You can look for yourself, since that site lets you read most of the books online. I've been working my way through some of them, and a lot of the stuff in the ones I've read is a bit different from how most people train now. Lots of one handed stuff - one handed snatches and cleans, one handed presses, the bent press, etc. As I'm reading through some of these, I'm quite surprised to learn that many of the old-time strongmen didn't squat, or at least they didn't write it down in the programs they're recommending.
And I think it was in George Hackenschmidt's book where his lifestyle recommendations are: no alcohol, no coffee, no sex until you've already developed a good amount of strength, don't eat too much meat.
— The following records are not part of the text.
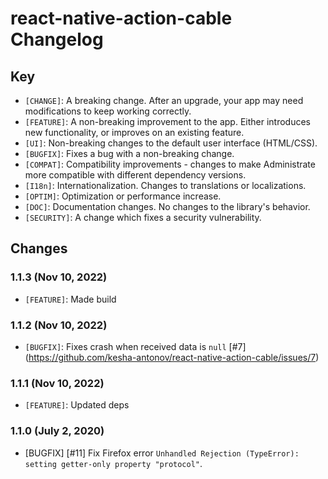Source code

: # react-native-action-cable Changelog

## Key

* `[CHANGE]`: A breaking change. After an upgrade, your app may need
  modifications to keep working correctly.
* `[FEATURE]`: A non-breaking improvement to the app. Either introduces new
  functionality, or improves on an existing feature.
* `[UI]`: Non-breaking changes to the default user interface (HTML/CSS).
* `[BUGFIX]`: Fixes a bug with a non-breaking change.
* `[COMPAT]`: Compatibility improvements - changes to make Administrate more
  compatible with different dependency versions.
* `[I18n]`: Internationalization. Changes to translations or localizations.
* `[OPTIM]`: Optimization or performance increase.
* `[DOC]`: Documentation changes. No changes to the library's behavior.
* `[SECURITY]`: A change which fixes a security vulnerability.

## Changes

### 1.1.3 (Nov 10, 2022)

* `[FEATURE]`: Made build

### 1.1.2 (Nov 10, 2022)

* `[BUGFIX]`: Fixes crash when received data is `null` [#7] (https://github.com/kesha-antonov/react-native-action-cable/issues/7)

### 1.1.1 (Nov 10, 2022)

* `[FEATURE]`: Updated deps

### 1.1.0 (July 2, 2020)

* [BUGFIX] [#11] Fix Firefox error `Unhandled Rejection (TypeError): setting getter-only property "protocol"`.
Hmmm. I wonder how well that was received :D
01-31-2010, 05:50 PM
Great shit. Everyone should take some time to read of few of these just to put everything today in context.
This is my favorite: http://www.sandowplus.co.uk/Competition/GoodBrothers/Fundamentals/good01.htm
Biting on a clean piece of leather daily until the jaw muscles are tired is very good for the gums and helps strengthen the teeth because of greater blood circulation, therefore resulting in healthier teeth. The author has devoted many hours to this exercise and has achieved remarkable results.
02-03-2010, 07:34 AM
I finally got to take a look through some of the old books from the previously mentioned site last night. Some different ways of thinking for sure a hundred years ago. But that's just it, it was a hundred years ago, and yet there's still more fucked up magic Brocus-Pocus in the MODERN bodybuilding rags.
The basic recommendation to cut fat in Al Treloars's Muscular Development is to focus on meat and eggs, eliminate sugar and starches, eat plenty of greenvegetables while creating an overall decrease in overall food intake.
From the same book, to gain weight, use heavy resistance in all exercise, take frequent breaks as needed, lead a stress free life, get plenty of rest.
There's plenty of odd things in most of the books, such as a heavy focus on bathing techniques, but overall, everybody should find something to enjoy amongst them.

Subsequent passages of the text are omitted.